On Wednesday, a team of 20 Ugandan specialists at Mulago National Referral Hospital conducted a complicated medical surgery to separate Siamese twins, in what has been described as a major breakthrough in the medical field in the country.
Dr Baterana Byarugaba, the Mulago hospital executive director, said they decided to separate the twins from Uganda because they realised the surgery is not complicated, and that the country now has the expertise to perform that kind of operation.
These kinds of medical services will reduce referrals abroad and save funds. For instance, this operation would have cost at least $100,000 (Shs370m) in India, it was reported.
Seven years ago, conjoined twins could only be taken abroad for surgery due to lack of equipment and specialised personnel in the country.
Ugandan medical specialists have been highly rated in the region, reason there has been brain drain of the professionals who end up in other countries due to low wages they are paid here.
In real sense, Uganda now needs to invest in its professionals, lest we lose them.
Lip service, empty promises and sloganeering will not deliver the country to the middle income status unless there is a deliberate and action-based effort to execute the policies.
Uganda needs to get its priorities right. We have been in the news not for the right reasons lately. We have been politicking for a long time, we have put too much in procuring tear gas to quell protests.
We have armed ourselves to the teeth but have neglected to employ the same zeal in goods and service delivery. We have paid lip service where action mattered most, in areas that touch our humanity, life, education and medical care.

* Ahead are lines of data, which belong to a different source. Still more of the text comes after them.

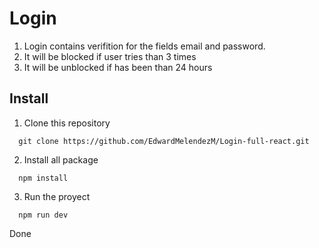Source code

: # Login

1. Login contains verifition for the fields email and password.
2. It will be blocked if user tries than 3 times
3. It will be unblocked if has been than 24 hours

## Install 

1. Clone this repository
```
  git clone https://github.com/EdwardMelendezM/Login-full-react.git
```
2. Install all package
```
  npm install
```

3. Run the proyect
```
  npm run dev
```

Done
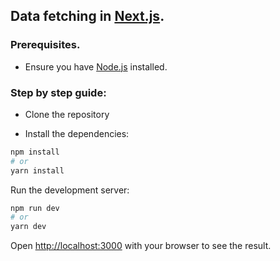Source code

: ## Data fetching in [Next.js](https://nextjs.org/).

### Prerequisites.

- Ensure you have [Node.js](https://nodejs.org/en/) installed.

### Step by step guide:

- Clone the repository

- Install the dependencies:

```bash
npm install
# or
yarn install
```

Run the development server:

```bash
npm run dev
# or
yarn dev
```

Open [http://localhost:3000](http://localhost:3000) with your browser to see the result.
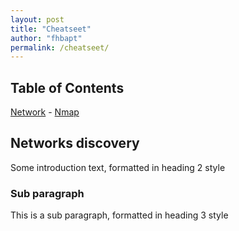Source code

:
 ```yaml
---
layout: post
title: "Cheatseet"
author: "fhbapt"
permalink: /cheatseet/
---
```


## Table of Contents

[Network](#network)
    - [Nmap](#nmap)


## Networks discovery <a name="network"></a>
Some introduction text, formatted in heading 2 style

### Sub paragraph <a name="nmap"></a>
This is a sub paragraph, formatted in heading 3 style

We are, therefore, all praise for our 20 medical personnel, and indeed, all our medical practitioners for this major feat in the medical world.
After the renovation of Mulago National Referral Hospital, with better equipment, we should witness more of such successes and endeavours that will help uplift our medical station.
This will also go a long way in saving money always spent in medical tourism, where patients are given referrals abroad yet such an operation would have been conducted within the country if only we equipped our referral hospitals across the country and remunerated our doctors well and provided them with sufficient protective gear.
The Finance ministry notes that the country loses Shs450b to medical tourism annually and the Health ministry says every year, we spend Shs30b on sending ministers, Members of Parliament, and senior government officials abroad for treatment.